## Extracted records

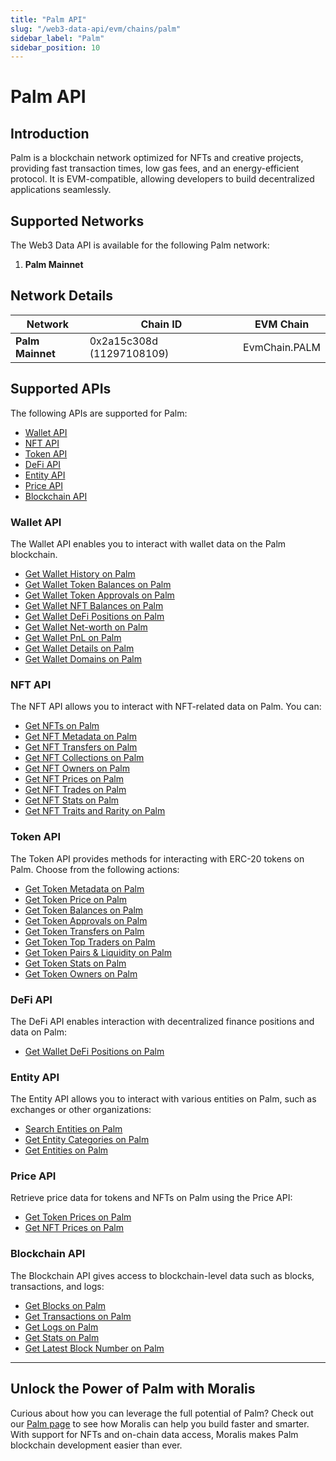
 ```yaml
---
title: "Palm API"
slug: "/web3-data-api/evm/chains/palm"
sidebar_label: "Palm"
sidebar_position: 10
---
```


# Palm API

## Introduction

Palm is a blockchain network optimized for NFTs and creative projects, providing fast transaction times, low gas fees, and an energy-efficient protocol. It is EVM-compatible, allowing developers to build decentralized applications seamlessly.

## Supported Networks

The Web3 Data API is available for the following Palm network:

1. **Palm Mainnet**

## Network Details

| Network          | Chain ID                  | EVM Chain     |
| ---------------- | ------------------------- | ------------- |
| **Palm Mainnet** | 0x2a15c308d (11297108109) | EvmChain.PALM |

## Supported APIs

The following APIs are supported for Palm:

- [Wallet API](/web3-data-api/evm/reference#wallet-api)
- [NFT API](/web3-data-api/evm/reference#nft-api)
- [Token API](/web3-data-api/evm/reference#token-api)
- [DeFi API](/web3-data-api/evm/reference#defi-api)
- [Entity API](/web3-data-api/evm/reference#entity-api)
- [Price API](/web3-data-api/evm/reference#price-api)
- [Blockchain API](/web3-data-api/evm/reference#blockchain-api)

### Wallet API

The Wallet API enables you to interact with wallet data on the Palm blockchain.

- [Get Wallet History on Palm](/web3-data-api/evm/reference#get-wallet-history)
- [Get Wallet Token Balances on Palm](/web3-data-api/evm/reference#get-wallet-token-balances)
- [Get Wallet Token Approvals on Palm](/web3-data-api/evm/reference#get-wallet-token-approvals)
- [Get Wallet NFT Balances on Palm](/web3-data-api/evm/reference#get-wallet-nfts)
- [Get Wallet DeFi Positions on Palm](/web3-data-api/evm/reference#get-wallet-defi-positions)
- [Get Wallet Net-worth on Palm](/web3-data-api/evm/reference#get-wallet-net-worth)
- [Get Wallet PnL on Palm](/web3-data-api/evm/reference#get-wallet-pnl)
- [Get Wallet Details on Palm](/web3-data-api/evm/reference#get-wallet-details)
- [Get Wallet Domains on Palm](/web3-data-api/evm/reference#get-wallet-domains)

### NFT API

The NFT API allows you to interact with NFT-related data on Palm. You can:

- [Get NFTs on Palm](/web3-data-api/evm/reference#get-nfts)
- [Get NFT Metadata on Palm](/web3-data-api/evm/reference#get-nft-metadata)
- [Get NFT Transfers on Palm](/web3-data-api/evm/reference#get-nft-transfers)
- [Get NFT Collections on Palm](/web3-data-api/evm/reference#get-nft-collections)
- [Get NFT Owners on Palm](/web3-data-api/evm/reference#get-nft-owners)
- [Get NFT Prices on Palm](/web3-data-api/evm/reference#get-nft-prices)
- [Get NFT Trades on Palm](/web3-data-api/evm/reference#get-nft-trades)
- [Get NFT Stats on Palm](/web3-data-api/evm/reference#get-nft-stats)
- [Get NFT Traits and Rarity on Palm](/web3-data-api/evm/reference#get-nft-traits-and-rarity)

### Token API

The Token API provides methods for interacting with ERC-20 tokens on Palm. Choose from the following actions:

- [Get Token Metadata on Palm](/web3-data-api/evm/reference#get-token-metadata)
- [Get Token Price on Palm](/web3-data-api/evm/reference#get-token-price)
- [Get Token Balances on Palm](/web3-data-api/evm/reference#get-token-balances)
- [Get Token Approvals on Palm](/web3-data-api/evm/reference#get-token-approvals)
- [Get Token Transfers on Palm](/web3-data-api/evm/reference#get-token-transfers)
- [Get Token Top Traders on Palm](/web3-data-api/evm/reference#get-token-top-traders)
- [Get Token Pairs & Liquidity on Palm](/web3-data-api/evm/reference#get-token-pairs--liquidity)
- [Get Token Stats on Palm](/web3-data-api/evm/reference#get-token-stats)
- [Get Token Owners on Palm](/web3-data-api/evm/reference#get-token-owners)

### DeFi API

The DeFi API enables interaction with decentralized finance positions and data on Palm:

- [Get Wallet DeFi Positions on Palm](/web3-data-api/evm/reference#get-wallet-defi-positions)

### Entity API

The Entity API allows you to interact with various entities on Palm, such as exchanges or other organizations:

- [Search Entities on Palm](/web3-data-api/evm/reference#search-entities)
- [Get Entity Categories on Palm](/web3-data-api/evm/reference#get-entity-categories)
- [Get Entities on Palm](/web3-data-api/evm/reference#get-entities)

### Price API

Retrieve price data for tokens and NFTs on Palm using the Price API:

- [Get Token Prices on Palm](/web3-data-api/evm/reference#get-token-prices)
- [Get NFT Prices on Palm](/web3-data-api/evm/reference#get-nft-prices)

### Blockchain API

The Blockchain API gives access to blockchain-level data such as blocks, transactions, and logs:

- [Get Blocks on Palm](/web3-data-api/evm/reference#get-blocks)
- [Get Transactions on Palm](/web3-data-api/evm/reference#get-transactions)
- [Get Logs on Palm](/web3-data-api/evm/reference#get-logs)
- [Get Stats on Palm](/web3-data-api/evm/reference#get-stats)
- [Get Latest Block Number on Palm](/web3-data-api/evm/reference#get-latest-block-number)

---

## Unlock the Power of Palm with Moralis

Curious about how you can leverage the full potential of Palm? Check out our [Palm page](https://developers.moralis.com/chains/palm/) to see how Moralis can help you build faster and smarter. With support for NFTs and on-chain data access, Moralis makes Palm blockchain development easier than ever.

## Exercise aim
Copy out every line of the records that the string "allows" appears in.

## Exercise output
The NFT API allows you to interact with NFT-related data on Palm. You can:
The Entity API allows you to interact with various entities on Palm, such as exchanges or other organizations:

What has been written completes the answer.